Yana has spent most of her adult life (26 years!) living in community and her work grew directly out of her on the ground experience with what works, and doesn’t work.

For years, Yana was a regular contributor to Communities magazine, and has worked closely with the Foundation for Intentional Community (FIC) since 2002. She currently serves on FIC’s Board of Directors. Her latest book, The Cooperative Culture Handbook, written with Karen Gimnig, is the distillation of years of work with cooperative groups.

Together Resilient: Building Community in the Age of Climate Disruption looks at the role of community, cooperation and social justice in addressing and surviving climate disruption, and was awarded the Communal Studies Association 2017 Book of the Year Award.

Much of her work was done under the name Ma’ikwe Ludwig, until this happened.

She is the former Executive Director of both the Center for Sustainable and Cooperative Culture at Dancing Rabbit Ecovillage, and Commonomics USA, an economic justice organization, and her nonprofit career spans 32 years. Believing that politics is a mechanism for people to get their needs met, Yana was a candidate for US Senate in 2020, placing second in a packed field in the Democratic primary in Wyoming, and running as an open socialist and member of the LGBTQIA+ community.
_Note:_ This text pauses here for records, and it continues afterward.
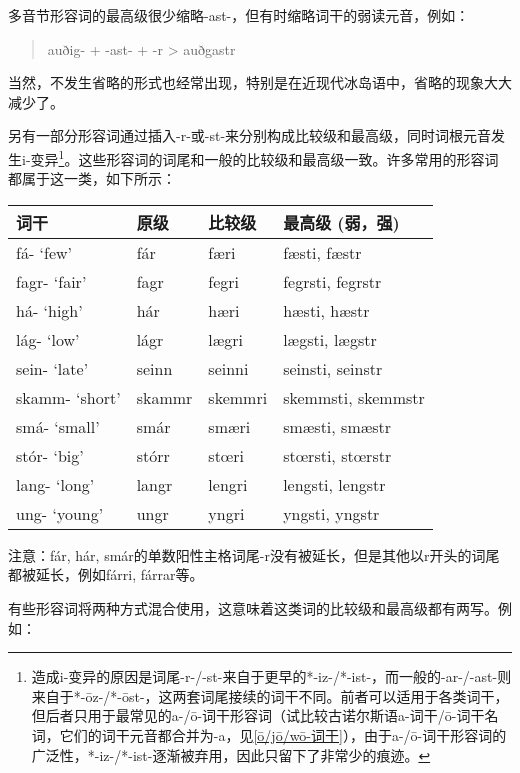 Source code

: 多音节形容词的最高级很少缩略-ast-，但有时缩略词干的弱读元音，例如：

\begin{quote}
    auðig- + -ast- + -r > auðgastr
\end{quote}

当然，不发生省略的形式也经常出现，特别是在近现代冰岛语中，省略的现象大大减少了。

另有一部分形容词通过插入-r-或-st-来分别构成比较级和最高级，同时词根元音发生i-变异\footnote{造成i-变异的原因是词尾-r-/-st-来自于更早的*-iz-/*-ist-，而一般的-ar-/-ast-则来自于*-ōz-/*-ōst-，这两套词尾接续的词干不同。前者可以适用于各类词干，但后者只用于最常见的a-/ō-词干形容词（试比较古诺尔斯语a-词干/ō-词干名词，它们的词干元音都合并为-a，见\ref{ō/jō/wō-词干}），由于a-/ō-词干形容词的广泛性，*-iz-/*-ist-逐渐被弃用，因此只留下了非常少的痕迹。}。这些形容词的词尾和一般的比较级和最高级一致。许多常用的形容词都属于这一类，如下所示：

\begin{longtable}{llll}
    \toprule
    词干           & 原级   & 比较级  & 最高级 (弱，强)     \\
    \midrule
    \endhead
    \bottomrule
    \endfoot
    fá- `few‌'      & fár    & færi    & fæsti, fæstr       \\
    fagr- `fair‌'   & fagr   & fegri   & fegrsti, fegrstr   \\
    há- `high‌'     & hár    & hæri    & hæsti, hæstr       \\
    lág- `low‌'     & lágr   & lægri   & lægsti, lægstr     \\
    sein- `late‌'   & seinn  & seinni  & seinsti, seinstr   \\
    skamm- `short‌' & skammr & skemmri & skemmsti, skemmstr \\
    smá- `small‌'   & smár   & smæri   & smæsti, smæstr     \\
    stór- `big‌'    & stórr  & stœri   & stœrsti, stœrstr   \\
    lang- `long‌'   & langr  & lengri  & lengsti, lengstr   \\
    ung- `young‌'   & ungr   & yngri   & yngsti, yngstr     \\
\end{longtable}

注意：fár, hár, smár的单数阳性主格词尾-r没有被延长，但是其他以r开头的词尾都被延长，例如fárri, fárrar等。

有些形容词将两种方式混合使用，这意味着这类词的比较级和最高级都有两写。例如：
Yana is a dynamic, compassionate and thoughtful speaker and teacher, committed to creating a world that supports the well-being of all beings. Her 2013 TEDx kicked off a new era for her as a public speaker and advocate for communities, and she spent 5 ½  months on the road in 2015 on a national speaking tour. Yana has had this consulting and teaching practice since 2005, focusing on consensus, facilitation, and cooperative systems development.

Along with her long time primary partner, Matt Stannard, Yana started Solidarity Collective in Laramie WY, an income-sharing community in the belly of the fossil fuel beast. Solidarity Collective produces the Solidarity House family of podcasts, raises chickens, and supports queer, leftist and BIPOC activism in Wyoming.

Yana’s full resume is here, and you can view the Respectful Revolution positive activist profile of her here


Some Career highlights

  • 1991 takes on first nonprofit Directorship with Project Grow Community Gardens.

  • 1996 moves to first intentional community and starts integrating social and ecological work, learning consensus and facilitating meetings.

  • 2005 launches this consulting and training practice, working with nonprofits and facilitating a public meeting on hate crimes with a team of ten other facilitators.

  • 2006 completes 2-year Integrative Facilitation training, becomes a teacher and partner in future trainings.

  • 2007-2008 serves as the lead teacher and co-organizer for one of the first Ecovillage Design Education courses in the US. Does it again in 2013.

  • 2013 pioneers Executive Director role for the Center for Sustainable and Cooperative Culture, building organization from a small, internally focused nonprofit to being a player in sustainability education and advocacy.

  • 2013 TEDx talk, Sustainable is Possible! (And it doesn't suck...) at Carleton College, followed by an extensive national speaking tour.

  • 2014 participates in year-long anti-racism study group, deepening long-standing commitment to social justice.

  • 2016 as the Executive Director of Commonomics USA, supports strategic planning and shift to deeper justice thinking, and facilitates formation of a public banking and climate divestment coalition.

  • 2017 publishes Together Resilient: Building Community in the Age of Climate Disruption, which later that year wins the 2017 Communal Studies Association Book of the Year Award.

  • 2018 hired to work part time for Showing Up for Racial Justice, supporting local chapter work.

  • 2018 co-founds the Solidarity Collective in Laramie WY, the only current intentional community in the state, and the community launches Solidarity House podcast the same month.

  • 2019 serves as lead facilitator for series of public community forums on police violence in Wyoming.

  • 2020 places 2nd of 6 in the Democratic primary in Wyoming running for that state’s US Senate seat.

  • 2020 is awarded the Communal Studies Association Paper of the Year Award along with co-researchers Drs. Zach Rubin and Don Willis for their work on success and satisfaction factors in intentional communities.

  • 2020 publishes The Cooperative Culture Handbook with Karen Gimnig.

  • 2022 becomes the Executive Director of North Coast Food Web, returning to her early sustainable systems work.